Tracy Sheen [00:07:57]:
Absolutely. And you know, exactly what you said. We’ve lived through this so many times before. You know, when. When the Model T rolled off the production line, everybody who was shoeing horses was like, well, what are we going to do? You know, did. They didn’t see the future of, you know, petrol bowsers or gasoline bowsers and infrastructure for roads and everything else that goes along with it. So you’re absolutely right. I can’t see that, particularly at the moment, AI will not take your job.

Tracy Sheen [00:08:32]:
But if you don’t learn how to leverage, manipulate, and utilize AI, you’re probably, you know, on your way out. So it’s the people that are picking up the AI tools and starting to make their current roles redundant that are going to be the ones that leaders look at and go, hey, Scott, I’m going to keep you. Because you clearly know how to use these tools for good, to make the company more efficient or to increase productivity or whatever. But AI as a. As a tool for leaders, you know, for me, it’s about keeping. You’ve got to keep the humans at the center. AI enhances, as you said, but it doesn’t replace that empathy. It doesn’t replace judgment.

Tracy Sheen [00:09:15]:
It doesn’t replace trust. That’s the human in the loop.

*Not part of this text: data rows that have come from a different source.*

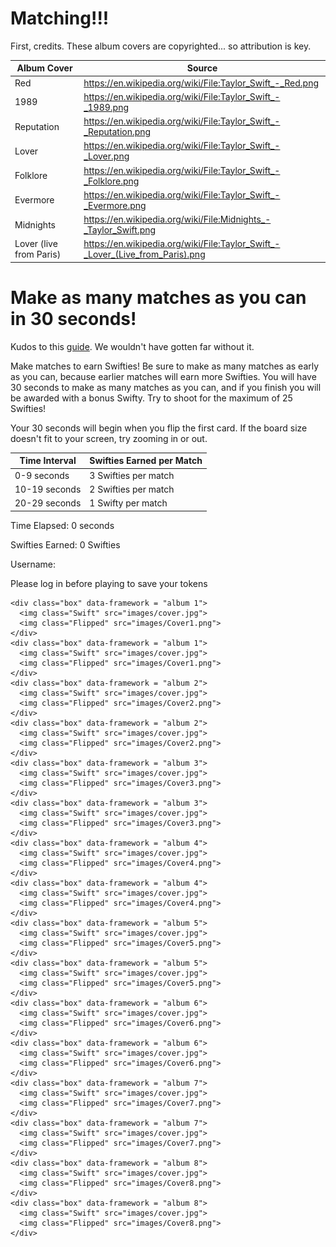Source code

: # Matching!!!

First, credits. These album covers are copyrighted... so attribution is key.

| Album Cover | Source |
|-|-|
| Red | https://en.wikipedia.org/wiki/File:Taylor_Swift_-_Red.png |
| 1989 | https://en.wikipedia.org/wiki/File:Taylor_Swift_-_1989.png|
| Reputation | https://en.wikipedia.org/wiki/File:Taylor_Swift_-_Reputation.png |
| Lover | https://en.wikipedia.org/wiki/File:Taylor_Swift_-_Lover.png |
| Folklore | https://en.wikipedia.org/wiki/File:Taylor_Swift_-_Folklore.png |
| Evermore | https://en.wikipedia.org/wiki/File:Taylor_Swift_-_Evermore.png | 
| Midnights | https://en.wikipedia.org/wiki/File:Midnights_-_Taylor_Swift.png |
| Lover (live from Paris) | https://en.wikipedia.org/wiki/File:Taylor_Swift_-_Lover_(Live_from_Paris).png | 



# Make as many matches as you can in 30 seconds!


Kudos to this [guide](https://marina-ferreira.github.io/tutorials/js/memory-game/). We wouldn't have gotten far without it.

Make matches to earn Swifties! Be sure to make as many matches as early as you can, because earlier matches will earn more Swifties. You will have 30 seconds to make as many matches as you can, and if you finish you will be awarded with a bonus Swifty. Try to shoot for the maximum of 25 Swifties!

Your 30 seconds will begin when you flip the first card. If the board size doesn't fit to your screen, try zooming in or out.


| Time Interval | Swifties Earned per Match |
|-|-|
| 0-9 seconds | 3 Swifties per match |
| 10-19 seconds | 2 Swifties per match |
| 20-29 seconds | 1 Swifty per match |


<p id="time">Time Elapsed: 0 seconds</p>

<p id="swifties">Swifties Earned: 0 Swifties</p>

<p>Username:</p>
<p id="username">Please log in before playing to save your tokens</p>

<body class="MemBoard">
  <section class="board">

    <div class="box" data-framework = "album 1">
      <img class="Swift" src="images/cover.jpg">
      <img class="Flipped" src="images/Cover1.png">
    </div>
    <div class="box" data-framework = "album 1">
      <img class="Swift" src="images/cover.jpg">
      <img class="Flipped" src="images/Cover1.png">
    </div>
    <div class="box" data-framework = "album 2">
      <img class="Swift" src="images/cover.jpg">
      <img class="Flipped" src="images/Cover2.png">
    </div>
    <div class="box" data-framework = "album 2">
      <img class="Swift" src="images/cover.jpg">
      <img class="Flipped" src="images/Cover2.png">
    </div>
    <div class="box" data-framework = "album 3">
      <img class="Swift" src="images/cover.jpg">
      <img class="Flipped" src="images/Cover3.png">
    </div>
    <div class="box" data-framework = "album 3">
      <img class="Swift" src="images/cover.jpg">
      <img class="Flipped" src="images/Cover3.png">
    </div>
    <div class="box" data-framework = "album 4">
      <img class="Swift" src="images/cover.jpg">
      <img class="Flipped" src="images/Cover4.png">
    </div>
    <div class="box" data-framework = "album 4">
      <img class="Swift" src="images/cover.jpg">
      <img class="Flipped" src="images/Cover4.png">
    </div>
    <div class="box" data-framework = "album 5">
      <img class="Swift" src="images/cover.jpg">
      <img class="Flipped" src="images/Cover5.png">
    </div>
    <div class="box" data-framework = "album 5">
      <img class="Swift" src="images/cover.jpg">
      <img class="Flipped" src="images/Cover5.png">
    </div>
    <div class="box" data-framework = "album 6">
      <img class="Swift" src="images/cover.jpg">
      <img class="Flipped" src="images/Cover6.png">
    </div>
    <div class="box" data-framework = "album 6">
      <img class="Swift" src="images/cover.jpg">
      <img class="Flipped" src="images/Cover6.png">
    </div>
    <div class="box" data-framework = "album 7">
      <img class="Swift" src="images/cover.jpg">
      <img class="Flipped" src="images/Cover7.png">
    </div>
    <div class="box" data-framework = "album 7">
      <img class="Swift" src="images/cover.jpg">
      <img class="Flipped" src="images/Cover7.png">
    </div>
    <div class="box" data-framework = "album 8">
      <img class="Swift" src="images/cover.jpg">
      <img class="Flipped" src="images/Cover8.png">
    </div>
    <div class="box" data-framework = "album 8">
      <img class="Swift" src="images/cover.jpg">
      <img class="Flipped" src="images/Cover8.png">
    </div>
  </section>

  <!-- <script src="memorygame.js"></script> -->
  
</body>


<script type="text/javascript" src="{{ site.baseurl }}/getUsername.js"></script>

<script>

  // Kudos to https://marina-ferreira.github.io/tutorials/js/memory-game/ for the help!!!
  // This part is for the cards and the memory game
  // Kudos to the W3Schools countdown timer lesson!
  // I thought it would be more convenient to have it count up
  // https://www.w3schools.com/howto/howto_js_countdown.asp


  const cards = document.querySelectorAll('.box');

  cards.forEach(card => card.addEventListener('click', flipCard));

  var matches = 0;
  var sec = 0;
  var money = 0;
  var beforeTime = 0;
  var afterTime = 0;
  // console.log(sec)
  let gameInactive = true;
  let gameOver = false;
  let hasFlipped = false;
  let lockdown = false;
  let firstCard, secondCard;

  // functions wrapped in parenthesis are called immediately

  (function randomize() {
      cards.forEach(card => {
          let Position = Math.floor(Math.random() * 20);
          card.style.order = Position;
      });
  })();

  // anti-cheating mechanism. Will detect use of inspect element.
  // Inspect element can be used to cheat by seeing which pairs
  // match before starting

  function detectCheating() {
      // console.log("Checked for cheating")
      beforeTime = new Date().getTime();
      debugger;
      afterTime = new Date().getTime();
      if (afterTime - beforeTime > 100) {
          gameOver = true;
          money = 0;
          document.getElementById("time").innerHTML = "You have been caught cheating! Please reload the page without inspect element open before playing.";
      }
  }



  function clearVar() {
      [hasFlipped, lockdown] = [false, false];
      [firstCard, secondCard] = [null, null];
  }

  function noFlip() {
      // console.log("event listener removed!");
      firstCard.removeEventListener("click", flipCard);
      secondCard.removeEventListener("click", flipCard);
      clearVar();
  }

  function reject() {
      lockdown = true;
      // console.log("failure to match detected! Locking board...");        
      setTimeout(() => {
          firstCard.classList.remove('flip');
          secondCard.classList.remove('flip');
          clearVar();
          // console.log("board unlocked");
      }, 500); // this is lower than the tutorial because this will be a fast-paced game
  }

  function updateMoney() {
      // console.log("Timecheck: " +sec);
      if (sec < 10) {
          money += 3;
      } else if (sec < 20) {
          money += 2;
      } else {
          money += 1;
      }
      if (matches == 8) {
          money += 1;
          document.getElementById("time").innerHTML = "Congrats on Finishing! Play again to see how close you can get to 25 Swifties!";
          gameOver = true;
        sendMoney();
      }
      //console.log(money);
      document.getElementById("swifties").innerHTML = "Swifties Earned: " + money + " Swifties";
  }

  function timer() {
      // console.log(sec);
      if (gameInactive) return;
      if (sec == 29) {
          document.getElementById("time").innerHTML = "Time's up!";
          gameOver = true;

        sendMoney();
      }
      if (gameOver) return;
      var currentTime = new Date().getTime();
      var diff = currentTime - startTime;
      sec = Math.floor(diff % (1000 * 60) / 1000);
      document.getElementById("time").innerHTML = "Time Elapsed: " + sec + " seconds";
      return sec;
  }

  function timedExecutables() {
      if (gameOver) return;
      //detectCheating(); 
      timer();

      if (gameOver) {
          console.log("over");
          // uncomment once backend is up
          sendMoney();
      }
  }

  // run the function every ___ milliseconds according to second argument
  // For some reason you can only have one setInterval running
  // so I lapped the two functions into a parent

  setInterval(timedExecutables, 1000);

  function checkMatching() {
      if (firstCard.dataset.framework === secondCard.dataset.framework) {
              noFlip();
              matches += 1;
              updateMoney();
              // console.log("match detected!");
          } else {
              reject()
          }
  }

  function flipCard() {
      if (lockdown) return;
      if (gameOver) return;
      if (this === firstCard) {
          // console.log("Select another card");
          return;
      }
      // console.log("clickity time!");
    
      this.classList.add('flip');
    
      if (!hasFlipped) {
          if (gameInactive) {
              gameInactive = false;
              startTime = new Date().getTime();
          }
          hasFlipped = true;
          firstCard = this;
          // console.log("first card detected! This card is ");
          // console.log(firstCard);
      } else {
          secondCard = this;
          // console.log("second card detected! This card is");
          // console.log(secondCard);
          checkMatching()
      }
  }


async function sendMoney() {
    let data = await fetchUsername();

    let username = data["sub"];
    console.log(username)
    document.getElementById("username").innerHTML = username;
}
  
const url = "https://taylorswifties.duckdns.org/api/users/updateTokens"

const body = {
              username: document.getElementById("username").value,
              token: money
              };
  
const requestOptions = {
            method: 'POST',
            mode: 'cors', // no-cors, *cors, same-origin
            cache: 'no-cache', // *default, no-cache, reload, force-cache, only-if-cached
            // credentials: 'include', // include, *same-origin, omit
            body: JSON.stringify(body),
            headers: {
                "content-type": "application/json",
            },
        };

//        document.getElementById("message").innerHTML ="jsjsjs";

        // Fetch JWT
        fetch(url, requestOptions)
        .then(response => {
            // trap error response from Web API
            if (response.status !== 200) {
                var message = 'Update Token error: ' + response.status + " " + response.statusText;
                if (response.status == 400 ) {
                  var message = 'HTTP Error 400. We messed up fetch.'
                }
                console.log(message);
                localStorage.removeItem("username");
                return;
            }
  
            response.json().then(data => {
                var message = "successfully sent the tokens";
                console.log(message);
            })
        })
// alternative way to do async/await that also works
/*
 function sendMoney() {
        fetchUsername().then(data => {
            console.log(data);
        })
    }
    */


  function sendMoney2() {
      let username = getUsername();
      console.log(username);
      /*
          document.getElementById("error").innerHTML = "";


          var baseurl = "https://taylorswifties.duckdns.org/api/users/updateTokens";
        
          const body = {
              username: document.getElementById("username").value,
              token: money
          };

          // Set Headers to support cross origin
          //IMPORTANT!!!!!!! TO SUCCESSFULLY POST, YOU NEED TO REMOVE
          // credentials:'include'
          const requestOptions = {
              method: 'POST',
              mode: 'cors', // no-cors, *cors, same-origin
              cache: 'no-cache', // *default, no-cache, reload, force-cache, only-if-cached
              //credentials: 'include', // include, *same-origin, omit
              body: JSON.stringify(body),
              headers: {
                  "content-type": "application/json"
              },
          };

          // Fetch JWT
          fetch(baseurl, requestOptions)
          .then(response => {
              // trap error response from Web API
              if (!response.ok) {
                  const errorMsg = response.status + " error";
                  console.log(errorMsg);

                  if (response.status === 400) {
                      console.log("Incorrect username or password");
                      
                    
                  }
              
                  return;
              }

              response.json().then(data => {
                  console.log(data);

              })

          })
      */
  }


</script>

Scott McCarthy [00:09:18]:
Awesome. Love it. Human in the center, human in the loop. We gotta have it now. You were hinting at, like, the positivity side of this. I really want to dive down this. This kind of chain. So what’s your best advice, you know, out of the gate, to start for leaders? Like, you know, where do we start? Start? Because I think that’s probably.

Scott McCarthy [00:09:38]:
Sometimes I find when we have events like this, and I literally was coaching one of my subordinates today about this type of topic. And just bear with me for a second, because as I just reminisce, but I find the most difficult points for people to figure out is one, how do we start? And two, as we say in army speak, what’s our desired end state? Or in simple terms, where do we want to go? I find those two things the most difficult for people to define. So when it comes from an AI perspective, what’s your advice there for leaders to say? Hey, how do we start? And then where the heck do we even want to go with this?

Tracy Sheen [00:10:19]:
Yeah, look, you’ve hit on a really. A really valuable point. You’ve got to have a learning mindset right now. The days of kind of being able to sit on your hands and wait for stuff to come, it’s gone. So you need to be encouraging and you need to be adopting a learning mindset. So whether that’s you committing to reading one AI article a week or a podcast or you trialing a demo tool or whatever, but you need to be adopting that curiosity and that mindset. I think in terms of leadership, for me, it starts with the people, right? Get a team conversation going together and really, you know, get them to have a. What’s.

Tracy Sheen [00:11:06]:
What’s the one thing that’s really annoying you at the moment, Scott? You know, like, what’s the one thing in your job that is bugging the living, you know, hell out of you? If you could get rid of that one thing, what would it be? You know, what are our clients telling us that is the bottleneck? What’s driving you bonkers? Because it’s taking up way too much of your time that you’re actually doing the stuff that you love and let everybody have a bit of a, you know, a bit of a bitch fest around the table about, oh, my God, you know, I didn’t start this role to do this. You know, it’s taking up all my time putting stuff into Excel, spreadsheets or whatever. Let them get it all out, because that’s the goal. You know, that’s where you can go, okay, awesome. Let’s throw that all up on a whiteboard. And now let’s figure out what, as a group, what’s the one thing that we want to, we want to give, give a go first. You know, small steps, big impact. You don’t have to overhaul a whole business overnight.

Tracy Sheen [00:12:03]:
Pick a pilot project, pick something that’s a personal learning journey for a team or for a department and pilot that and get them to really take that leadership role and that charge forward for the business to kind of go, okay, we are going to, you know, put a scheduling tool in place over the next 30 days. And if we do that, we know that it’s going to save us, you know, five emails a week to that one client trying to get a time together to have a chat, whatever that one thing is. But agree as a team, if we can get that one thing sorted, you know, look for the quick win like you do when you start a gym. You know, find that quick win, find the low hanging fruit and, and build on it from there.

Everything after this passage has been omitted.